Stored data entries:
━━━━━━━━

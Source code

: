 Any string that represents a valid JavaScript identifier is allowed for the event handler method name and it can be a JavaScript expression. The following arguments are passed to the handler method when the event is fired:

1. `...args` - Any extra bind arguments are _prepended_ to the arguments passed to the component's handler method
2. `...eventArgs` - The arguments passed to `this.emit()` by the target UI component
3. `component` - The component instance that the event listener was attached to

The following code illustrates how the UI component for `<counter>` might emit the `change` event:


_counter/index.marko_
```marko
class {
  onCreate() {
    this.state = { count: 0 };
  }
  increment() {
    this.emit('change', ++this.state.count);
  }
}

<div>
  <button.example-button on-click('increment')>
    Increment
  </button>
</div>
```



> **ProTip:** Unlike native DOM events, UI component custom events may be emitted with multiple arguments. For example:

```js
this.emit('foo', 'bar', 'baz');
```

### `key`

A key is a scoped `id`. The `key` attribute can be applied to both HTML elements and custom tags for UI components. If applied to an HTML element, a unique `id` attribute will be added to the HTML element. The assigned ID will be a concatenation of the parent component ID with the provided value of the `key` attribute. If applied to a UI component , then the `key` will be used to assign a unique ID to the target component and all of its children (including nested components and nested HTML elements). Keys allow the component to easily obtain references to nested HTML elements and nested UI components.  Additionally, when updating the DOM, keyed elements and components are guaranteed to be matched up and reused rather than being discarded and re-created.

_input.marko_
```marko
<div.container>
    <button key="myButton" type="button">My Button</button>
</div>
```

━━━━━━━━

Problem details
Retype all of the lines shown above, keeping each one exact.

The answer
Source code

: Any string that represents a valid JavaScript identifier is allowed for the event handler method name and it can be a JavaScript expression. The following arguments are passed to the handler method when the event is fired:

1. `...args` - Any extra bind arguments are _prepended_ to the arguments passed to the component's handler method
2. `...eventArgs` - The arguments passed to `this.emit()` by the target UI component
3. `component` - The component instance that the event listener was attached to

The following code illustrates how the UI component for `<counter>` might emit the `change` event:


_counter/index.marko_
```marko
class {
  onCreate() {
    this.state = { count: 0 };
  }
  increment() {
    this.emit('change', ++this.state.count);
  }
}

<div>
  <button.example-button on-click('increment')>
    Increment
  </button>
</div>
```



> **ProTip:** Unlike native DOM events, UI component custom events may be emitted with multiple arguments. For example:

```js
this.emit('foo', 'bar', 'baz');
```

### `key`

A key is a scoped `id`. The `key` attribute can be applied to both HTML elements and custom tags for UI components. If applied to an HTML element, a unique `id` attribute will be added to the HTML element. The assigned ID will be a concatenation of the parent component ID with the provided value of the `key` attribute. If applied to a UI component , then the `key` will be used to assign a unique ID to the target component and all of its children (including nested components and nested HTML elements). Keys allow the component to easily obtain references to nested HTML elements and nested UI components.  Additionally, when updating the DOM, keyed elements and components are guaranteed to be matched up and reused rather than being discarded and re-created.

_input.marko_
```marko
<div.container>
    <button key="myButton" type="button">My Button</button>
</div>
```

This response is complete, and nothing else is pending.